** GOAL OF THE EXERCISE **
Using the listing below, please gather every line containing the word "documentclass".

** PROVIDED RECORDS **

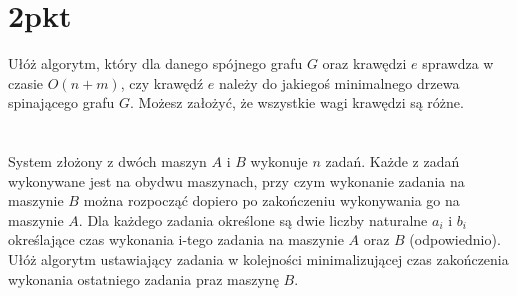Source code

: \documentclass[svgnames]{report}
\begin{document}
\section{2pkt}
\begin{framed}
Ułóż algorytm, który dla danego spójnego grafu $G$ oraz krawędzi $e$ sprawdza w czasie $O(n + m)$, czy krawędź $e$ należy do jakiegoś minimalnego drzewa spinającego grafu $G$. Możesz założyć, że wszystkie wagi krawędzi są różne.
\end{framed}

\section{}
\begin{framed}
System złożony z dwóch maszyn $A$ i $B$ wykonuje $n$ zadań. Każde z zadań wykonywane jest na obydwu maszynach, przy czym wykonanie zadania na maszynie $B$ można rozpocząć dopiero po zakończeniu wykonywania go na maszynie $A$. Dla każdego zadania określone są dwie liczby naturalne $a_i$ i $b_i$ określające czas wykonania i-tego zadania na maszynie $A$ oraz $B$ (odpowiednio). Ułóż algorytm ustawiający zadania w kolejności minimalizującej czas zakończenia wykonania ostatniego zadania praz maszynę $B$.
\end{framed}
\end{document}
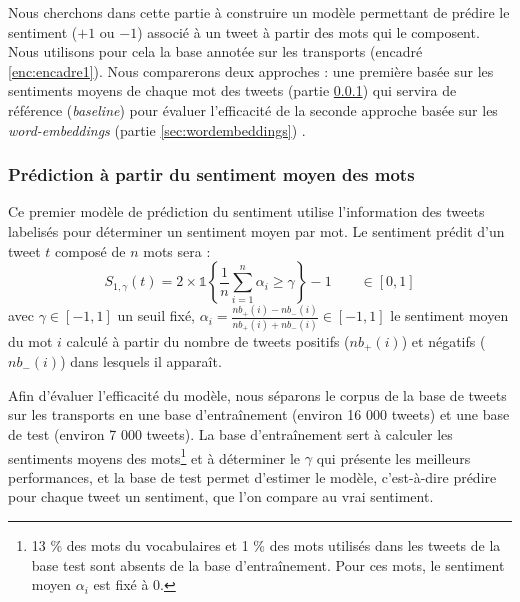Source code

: \documentclass[11pt,french,french]{article}
\let\rmarkdownfootnote\footnote%
\def\footnote{\protect\rmarkdownfootnote}
\begin{document}
Nous cherchons dans cette partie à construire un modèle permettant de prédire le sentiment (\(+1\) ou \(-1\)) associé à un tweet à partir des mots qui le composent.
Nous utilisons pour cela la base annotée sur les transports (encadré \ref{enc:encadre1}).
Nous comparerons deux approches : une première basée sur les sentiments moyens de chaque mot des tweets (partie \ref{sec:sentiments}) qui servira de référence (\emph{baseline}) pour évaluer l'efficacité de la seconde approche basée sur les \emph{word-embeddings} (partie \ref{sec:wordembeddings}) .

\hypertarget{sec:sentiments}{%
\subsubsection{Prédiction à partir du sentiment moyen des mots}\label{sec:sentiments}}

Ce premier modèle de prédiction du sentiment utilise l'information des tweets labelisés pour déterminer un sentiment moyen par mot.
Le sentiment prédit d'un tweet \(t\) composé de \(n\) mots sera :
\[S_{1,\gamma}(t) = 2 \times \mathds{1}\left\{ \frac{1}{n} \sum \limits_{i=1}^n \alpha_i \geq \gamma\right\} - 1 \qquad \in [0,1]\]
avec \(\gamma \in [-1,1]\) un seuil fixé, \(\alpha_i = \frac{nb_+(i) - nb_-(i)}{nb_+(i) + nb_-(i)} \in [-1,1]\) le sentiment moyen du mot \(i\) calculé à partir du nombre de tweets positifs (\(nb_+(i)\)) et négatifs (\(nb_-(i)\)) dans lesquels il apparaît.

Afin d'évaluer l'efficacité du modèle, nous séparons le corpus de la base de tweets sur les transports en une base d'entraînement (environ 16 000 tweets) et une base de test (environ 7 000 tweets). La base d'entraînement sert à calculer les sentiments moyens des mots\footnote{13 \% des mots du vocabulaires et 1 \% des mots utilisés dans les tweets de la base test sont absents de la base d'entraînement. Pour ces mots, le sentiment moyen \(\alpha_i\) est fixé à 0.} et à déterminer le \(\gamma\) qui présente les meilleurs performances, et la base de test permet d'estimer le modèle, c'est-à-dire prédire pour chaque tweet un sentiment, que l'on compare au vrai sentiment.
\end{document}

** ANSWER FOR THE TASK **
: \documentclass[svgnames]{report}
: \documentclass[11pt,french,french]{article}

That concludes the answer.